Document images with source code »
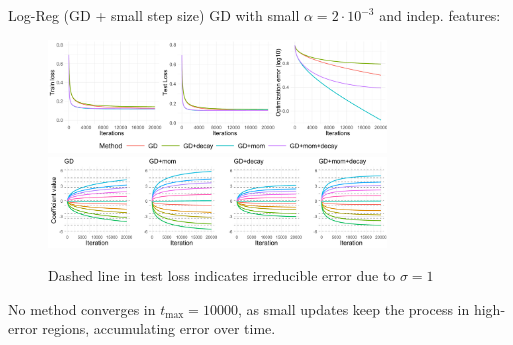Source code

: \documentclass[11pt,compress,t,notes=noshow, xcolor=table]{beamer}
\begin{document}
\begin{vbframe}{Log-Reg (GD + small step size)}
\vspace{-0.4cm}
GD with small $\alpha=2\cdot10^{-3}$ and indep. features:
\begin{figure}
            \includegraphics[width=0.8\textwidth]{slides/04-multivariate-first-order/figure_man/simu_linmod/GD_log_small_lr_iters.pdf} \\
             \includegraphics[width=0.8\textwidth]{slides/04-multivariate-first-order/figure_man/simu_linmod/GD_log_coef_small.pdf}\\
            \begin{footnotesize}
                Dashed line in test loss indicates irreducible error due to $\sigma=1$
            \end{footnotesize}
\end{figure}
No method converges in $t_{\text{max}}=10000$, as small updates keep the process in high-error regions, accumulating error over time.
\end{vbframe}
\end{document}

DIRECTIONS » A complete answer reproduces every line of the records in which the word "footnotesize" occurs.

RESULT OF THIS TASK »
            \begin{footnotesize}
            \end{footnotesize}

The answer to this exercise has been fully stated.